Zimmerman v. Zeimer, 363 Ill. 220 (1936)

April 17, 1936 · Illinois Supreme Court · No. 22890
363 Ill. 220

(No. 22890. —

Susie Zimmerman, Appellant, vs. Charles A. F. Zeimer, Appellee.

Opinion filed April 17, 1936.

L. C. Jesseph, for appellant.

Walter A. Brendecke, and Thomas G. Deering, for appellee.

James H. Andrews, Harper Andrews, W. H. Dyer, Eben B. Gower, Sidney W. Mandel, George Edward Leonard, Lionel A. Mincer, Gregg A. Young, and John O. Wilkinson, amici curiæ.

Mr. Justice Jones

delivered the opinion of the court:

Susie Zimmerman, appellant, was a depositor in the Southwest Trust and Savings Bank, a State bank, which became insolvent and closed its doors October 9, 1931. At the time her deposits were made, Charles A. F. Zeimer, appellee, was a stockholder in the bank but was not a stockholder at the time the bank closed. Appellant brought an action at law in the superior court of Cook county against appellee to recover the amount of her deposit, by virtue of section 6 of article 11 of the constitution. Defendant filed an answer to the complaint, in which he set up as a defense *221tha,t the bank had at various times balanced plaintiff’s passbook, and that the legal effect thereof was to constitute an account stated at such intervals, together with a new promise to pay. Plaintiff entered a motion to strike the answer on the ground that it did not state a defense. The motion was denied and plaintiff elected to stand by her motion, whereupon the court entered a judgment against plaintiff in bar of the action and for costs. She thereupon perfected an appeal to this court. In addition to the defense set up in the answer appellee urges that only those persons who were owners of stock at the time the bank closed are liable under the constitution.

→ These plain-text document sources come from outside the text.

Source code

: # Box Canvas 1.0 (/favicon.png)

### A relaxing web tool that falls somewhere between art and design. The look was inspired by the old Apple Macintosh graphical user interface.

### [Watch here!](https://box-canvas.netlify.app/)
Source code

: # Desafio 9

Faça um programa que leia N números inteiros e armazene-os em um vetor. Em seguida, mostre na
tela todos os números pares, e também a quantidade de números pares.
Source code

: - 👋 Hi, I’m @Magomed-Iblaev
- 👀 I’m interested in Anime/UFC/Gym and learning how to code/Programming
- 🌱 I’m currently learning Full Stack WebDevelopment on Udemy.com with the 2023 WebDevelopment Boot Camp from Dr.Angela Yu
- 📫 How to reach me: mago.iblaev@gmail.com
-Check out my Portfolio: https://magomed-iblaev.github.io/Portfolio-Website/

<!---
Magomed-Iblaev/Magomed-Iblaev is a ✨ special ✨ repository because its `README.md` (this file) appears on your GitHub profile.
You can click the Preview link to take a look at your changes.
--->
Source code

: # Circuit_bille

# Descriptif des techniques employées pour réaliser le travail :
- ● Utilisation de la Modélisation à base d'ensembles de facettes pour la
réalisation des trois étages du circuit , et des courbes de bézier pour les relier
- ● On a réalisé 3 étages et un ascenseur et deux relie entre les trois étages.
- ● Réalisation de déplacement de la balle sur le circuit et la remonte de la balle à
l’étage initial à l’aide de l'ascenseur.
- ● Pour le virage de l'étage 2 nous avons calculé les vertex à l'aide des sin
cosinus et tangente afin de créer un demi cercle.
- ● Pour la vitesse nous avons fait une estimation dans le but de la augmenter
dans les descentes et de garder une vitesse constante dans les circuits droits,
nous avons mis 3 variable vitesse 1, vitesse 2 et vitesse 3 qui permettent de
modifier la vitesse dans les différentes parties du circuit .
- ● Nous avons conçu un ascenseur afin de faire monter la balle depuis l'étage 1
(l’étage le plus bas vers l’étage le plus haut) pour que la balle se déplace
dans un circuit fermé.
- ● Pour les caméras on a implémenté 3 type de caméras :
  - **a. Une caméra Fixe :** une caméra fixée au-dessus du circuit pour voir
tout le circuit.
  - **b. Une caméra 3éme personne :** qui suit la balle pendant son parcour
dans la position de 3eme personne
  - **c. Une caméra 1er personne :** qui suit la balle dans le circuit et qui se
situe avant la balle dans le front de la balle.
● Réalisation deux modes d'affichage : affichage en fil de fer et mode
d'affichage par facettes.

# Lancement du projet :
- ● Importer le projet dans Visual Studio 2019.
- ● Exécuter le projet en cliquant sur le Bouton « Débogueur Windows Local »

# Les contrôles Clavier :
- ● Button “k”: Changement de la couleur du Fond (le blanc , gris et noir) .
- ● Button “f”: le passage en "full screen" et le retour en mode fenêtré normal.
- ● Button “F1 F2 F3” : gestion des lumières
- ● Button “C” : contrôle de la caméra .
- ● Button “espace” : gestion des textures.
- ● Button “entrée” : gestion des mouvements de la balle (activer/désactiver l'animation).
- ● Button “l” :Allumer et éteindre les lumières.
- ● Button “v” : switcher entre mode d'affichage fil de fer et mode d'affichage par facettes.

Every insistence made by appellee as to the nature, character and extent of a stockholder’s liability under the constitution has been heretofore decided against him. (Golden v. Cervenka, 278 Ill. 409; Sanders v. Merchants State Bank, 349 id. 547; Heine v. Degen, 362 id. 357.) Aside from this, there is an insurmountable obstacle to the maintenance of an action at law to enforce a stockholder’s liability when the bank is being liquidated because of insolvency. In each of- the above cited cases, and in Leonard v. Bye, 361 Ill. 185, we held that a representative suit is a proper proceeding to enforce a stockholder’s liability to creditors of a closed bank, and in ILeine v. Degen, supra, we had occasion to determine who are entitled to share in the money recovered on account of such liability. We said that all creditors stand on an equal footing, and that “it was doubtless the object and purpose of the framers of the constitution of 1870 that all claims arising under section 6 of article 11 should be regarded as being for the benefit of all the creditors of the bank, ratably, in case the bank became insolvent.” To give the constitutional provision any other interpretation would afford individual creditors an undue and unfair advantage over those creditors who present their claims in the representative proceeding in equity. It would furnish opportunity for a stockholder to *222prefer one creditor over creditors generally, it would positively prevent the creation of a fund to be distributed ratably among all creditors, as the constitution contemplates, and would result in serious confusion in the liquidation of insolvent banks. Such a condition was not intended by the framers of the constitution.

The superior court was without jurisdiction to hear and determine this cause. The judgment is therefore reversed and the cause is dismissed.

Judgment reversed and cause dismissed.